__Data shown__.
- Opening Delimiter -

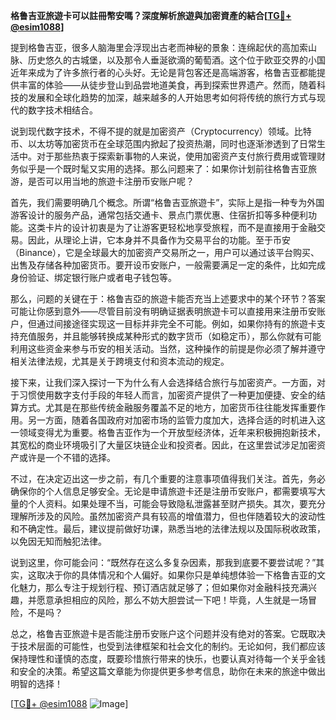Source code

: **格鲁吉亚旅遊卡可以註冊幣安嗎？深度解析旅遊與加密資產的結合[[TG💪+ @esim1088](https://t.me/s/esim1088)]**

提到格鲁吉亚，很多人脑海里会浮现出古老而神秘的景象：连绵起伏的高加索山脉、历史悠久的古城堡，以及那令人垂涎欲滴的葡萄酒。这个位于欧亚交界的小国近年来成为了许多旅行者的心头好。无论是背包客还是高端游客，格鲁吉亚都能提供丰富的体验——从徒步登山到品尝地道美食，再到探索世界遗产。然而，随着科技的发展和全球化趋势的加深，越来越多的人开始思考如何将传统的旅行方式与现代的数字技术相结合。

说到现代数字技术，不得不提的就是加密资产（Cryptocurrency）领域。比特币、以太坊等加密货币在全球范围内掀起了投资热潮，同时也逐渐渗透到了日常生活中。对于那些热衷于探索新事物的人来说，使用加密资产支付旅行费用或管理财务似乎是一个既时髦又实用的选择。那么问题来了：如果你计划前往格鲁吉亚旅游，是否可以用当地的旅遊卡注册币安账户呢？

首先，我们需要明确几个概念。所谓“格鲁吉亚旅遊卡”，实际上是指一种专为外国游客设计的服务产品，通常包括交通卡、景点门票优惠、住宿折扣等多种便利功能。这类卡片的设计初衷是为了让游客更轻松地享受旅程，而不是直接用于金融交易。因此，从理论上讲，它本身并不具备作为交易平台的功能。至于币安（Binance），它是全球最大的加密资产交易所之一，用户可以通过该平台购买、出售及存储各种加密货币。要开设币安账户，一般需要满足一定的条件，比如完成身份验证、绑定银行账户或者电子钱包等。

那么，问题的关键在于：格鲁吉亞的旅遊卡能否充当上述要求中的某个环节？答案可能让你感到意外——尽管目前没有明确证据表明旅遊卡可以直接用来注册币安账户，但通过间接途径实现这一目标并非完全不可能。例如，如果你持有的旅遊卡支持充值服务，并且能够转换成某种形式的数字货币（如稳定币），那么你就有可能利用这些资金来参与币安的相关活动。当然，这种操作的前提是你必须了解并遵守相关法律法规，尤其是关于跨境支付和资本流动的规定。

接下来，让我们深入探讨一下为什么有人会选择结合旅行与加密资产。一方面，对于习惯使用数字支付手段的年轻人而言，加密资产提供了一种更加便捷、安全的结算方式。尤其是在那些传统金融服务覆盖不足的地方，加密货币往往能发挥重要作用。另一方面，随着各国政府对加密市场的监管力度加大，选择合适的时机进入这一领域变得尤为重要。格鲁吉亚作为一个开放型经济体，近年来积极拥抱新技术，其宽松的商业环境吸引了大量区块链企业和投资者。因此，在这里尝试涉足加密资产或许是一个不错的选择。

不过，在决定迈出这一步之前，有几个重要的注意事项值得我们关注。首先，务必确保你的个人信息足够安全。无论是申请旅遊卡还是注册币安账户，都需要填写大量的个人资料。如果处理不当，可能会导致隐私泄露甚至财产损失。其次，要充分理解所涉及的风险。虽然加密资产具有较高的增值潜力，但也伴随着较大的波动性和不确定性。最后，建议提前做好功课，熟悉当地的法律法规以及国际税收政策，以免因无知而触犯法律。

说到这里，你可能会问：“既然存在这么多复杂因素，那我到底要不要尝试呢？”其实，这取决于你的具体情况和个人偏好。如果你只是单纯想体验一下格鲁吉亚的文化魅力，那么专注于规划行程、预订酒店就足够了；但如果你对金融科技充满兴趣，并愿意承担相应的风险，那么不妨大胆尝试一下吧！毕竟，人生就是一场冒险，不是吗？

总之，格鲁吉亚旅遊卡是否能注册币安账户这个问题并没有绝对的答案。它既取决于技术层面的可能性，也受到法律框架和社会文化的制约。无论如何，我们都应该保持理性和谨慎的态度，既要珍惜旅行带来的快乐，也要认真对待每一个关乎金钱和安全的决策。希望这篇文章能为你提供更多参考信息，助你在未来的旅途中做出明智的选择！

[[TG💪+ @esim1088](https://t.me/s/esim1088) ![Image](https://i.postimg.cc/4NQfJmqS/Snipaste-2025-05-13-00-14-12.png)]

- Closing Delimiter -

__What this task involves__.
In the data above, find each line that uses the string "https". Copy it.

__Response to the task__.
: **格鲁吉亚旅遊卡可以註冊幣安嗎？深度解析旅遊與加密資產的結合[[TG💪+ @esim1088](https://t.me/s/esim1088)]**
[[TG💪+ @esim1088](https://t.me/s/esim1088) ![Image](https://i.postimg.cc/4NQfJmqS/Snipaste-2025-05-13-00-14-12.png)]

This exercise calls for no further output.